### Task objective
Look through the data below, and copy each line that carries the word "produced".

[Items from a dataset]
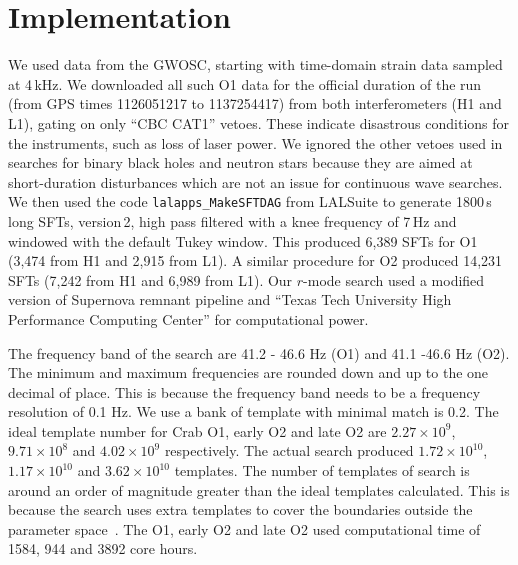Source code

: \documentclass{ttuthes2007}
\begin{document}
\section{Implementation} 
We used data from the \ac{GWOSC}, starting with time-domain strain data sampled
at 4\,kHz.  We downloaded all such \ac{O1} data for the official duration of the
run (from GPS times 1126051217 to 1137254417) from both interferometers (H1 and
L1), gating on only ``CBC CAT1'' vetoes.  These indicate disastrous conditions
for the instruments, such as loss of laser power.  We ignored the other vetoes
used in searches for binary black holes and neutron stars because they are aimed
at short-duration disturbances which are not an issue for continuous wave
searches.  We then used the code \texttt{lalapps\_MakeSFTDAG} from LALSuite to
generate 1800\,s long \acp{SFT}, version\,2, high pass filtered with a knee
frequency of 7\,Hz and windowed with the default Tukey window.  This produced
6,389 \acp{SFT} for \ac{O1} (3,474 from H1 and 2,915 from L1).  A similar
procedure for \ac{O2} produced 14,231 \acp{SFT} (7,242 from H1 and 6,989 from
L1).  Our $r$-mode search used a modified version of Supernova remnant
pipeline\cite{Aasi_2015} and ``Texas Tech University High Performance Computing
Center'' for computational power.

The frequency band of the search are 41.2 - 46.6 Hz (O1) and 41.1 -46.6 Hz (O2).
The minimum and maximum frequencies are rounded down and up to the one decimal
of place. This is because the frequency band needs to be a frequency resolution
of 0.1 Hz. We use a bank of template with minimal match is 0.2. The ideal
template number for Crab O1, early O2 and late O2 are $2.27\times 10^9$,
$9.71\times 10^8$ and $4.02\times 10^9$ respectively. The actual search produced
$1.72\times 10^{10}$, $1.17\times 10^{10}$ and $3.62 \times 10^{10}$ templates.
The number of templates of search is around an order of magnitude greater than
the ideal templates calculated. This is because the search uses extra templates
to cover the boundaries outside the parameter space~\cite{Abadie_2010}. The
O1, early O2 and late O2 used computational time of 1584, 944 and 3892 core
hours. 

\end{document}
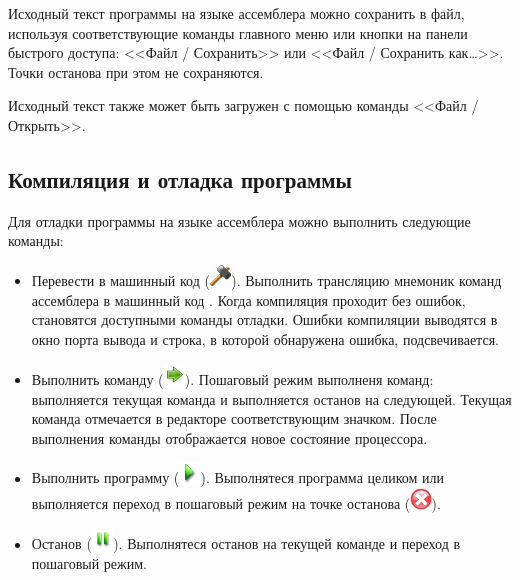 Исходный текст программы на языке ассемблера {\MyProc} можно сохранить в файл, используя соответствующие команды главного меню или кнопки на панели быстрого доступа: <<Файл / Сохранить>> или <<Файл / Сохранить как\ldots>>. Точки останова при этом не сохраняются.

Исходный текст также может быть загружен с помощью команды <<Файл / Открыть>>.


\subsection{Компиляция и отладка программы}
\label{ch:asm:debug}

Для отладки программы на языке ассемблера {\MyProc} можно выполнить следующие команды:
\begin{itemize}
    \item Перевести в машинный код (\includegraphics[width=16pt]{fig/r8asm/image/compile}). Выполнить трансляцию мнемоник команд ассемблера {\MyProc} в машинный код {\MyProc}. Когда компиляция проходит без ошибок, становятся доступными команды отладки. Ошибки компиляции выводятся в окно порта вывода и строка, в которой обнаружена ошибка, подсвечивается.
    
    \item Выполнить команду (\includegraphics[width=16pt]{fig/r8asm/image/step}). Пошаговый режим выполненя команд: выполняется текущая команда и выполняется останов на следующей. Текущая команда отмечается в редакторе соответствующим значком. После выполнения команды отображается новое состояние процессора.
    
    \item Выполнить программу (\includegraphics[width=16pt]{fig/r8asm/image/run}). Выполнятеся программа целиком или выполняется переход в пошаговый режим на точке останова (\includegraphics[width=16pt]{fig/r8asm/image/breakpoint}). 
    
    \item Останов (\includegraphics[width=16pt]{fig/r8asm/image/stop}). Выполнятеся останов на текущей команде и переход в пошаговый режим.
    

\end{itemize}
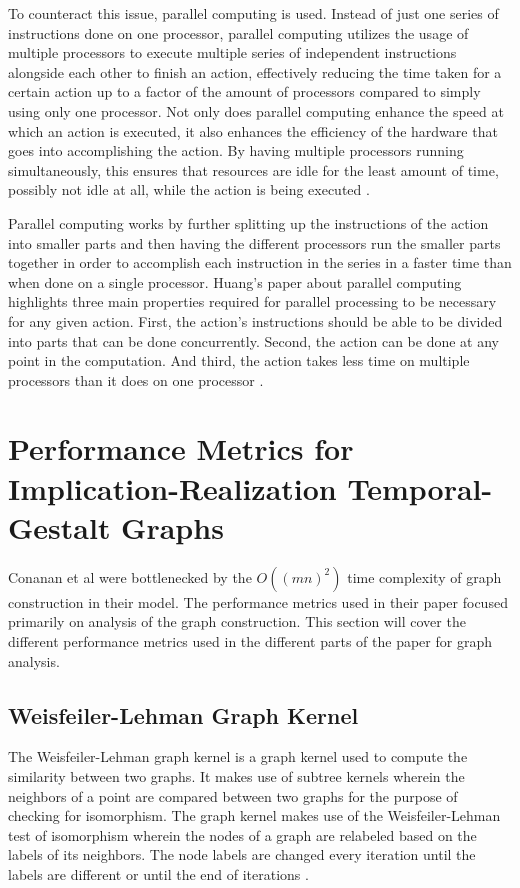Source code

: To counteract this issue, parallel computing is used. Instead of just one series of instructions done on one processor, parallel computing utilizes the usage of multiple processors to execute multiple series of independent instructions alongside each other to finish an action, effectively reducing the time taken for a certain action up to a factor of the amount of processors compared to simply using only one processor. Not only does parallel computing enhance the speed at which an action is executed, it also enhances the efficiency of the hardware that goes into accomplishing the action. By having multiple processors running simultaneously, this ensures that resources are idle for the least amount of time, possibly not idle at all, while the action is being executed \cite{AdefemiParallelization}.

Parallel computing works by further splitting up the instructions of the action into smaller parts and then having the different processors run the smaller parts together in order to accomplish each instruction in the series in a faster time than when done on a single processor. Huang’s paper about parallel computing highlights three main properties required for parallel processing to be necessary for any given action. First, the action’s instructions should be able to be divided into parts that can be done concurrently. Second, the action can be done at any point in the computation. And third, the action takes less time on multiple processors than it does on one processor \cite{HuangParallelComputing}.


\section {Performance Metrics for Implication-Realization Temporal-Gestalt Graphs}
Conanan et al were bottlenecked by the $O((mn)^2)$ time complexity of graph construction in their model. The performance metrics used in their paper focused primarily on analysis of the graph construction. This section will cover the different performance metrics used in the different parts of the paper for graph analysis.

\subsection{Weisfeiler-Lehman Graph Kernel}
The Weisfeiler-Lehman graph kernel is a graph kernel used to compute the similarity between two graphs. It makes use of subtree kernels wherein the neighbors of a point are compared between two graphs for the purpose of checking for isomorphism. The graph kernel makes use of the Weisfeiler-Lehman test of isomorphism wherein the nodes of a graph are relabeled based on the labels of its neighbors.  The node labels are changed every iteration until the labels are different or until the end of iterations \cite{weisfeiler-lehman}.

### Result of the task
frequency of 7\,Hz and windowed with the default Tukey window.  This produced
procedure for \ac{O2} produced 14,231 \acp{SFT} (7,242 from H1 and 6,989 from
$9.71\times 10^8$ and $4.02\times 10^9$ respectively. The actual search produced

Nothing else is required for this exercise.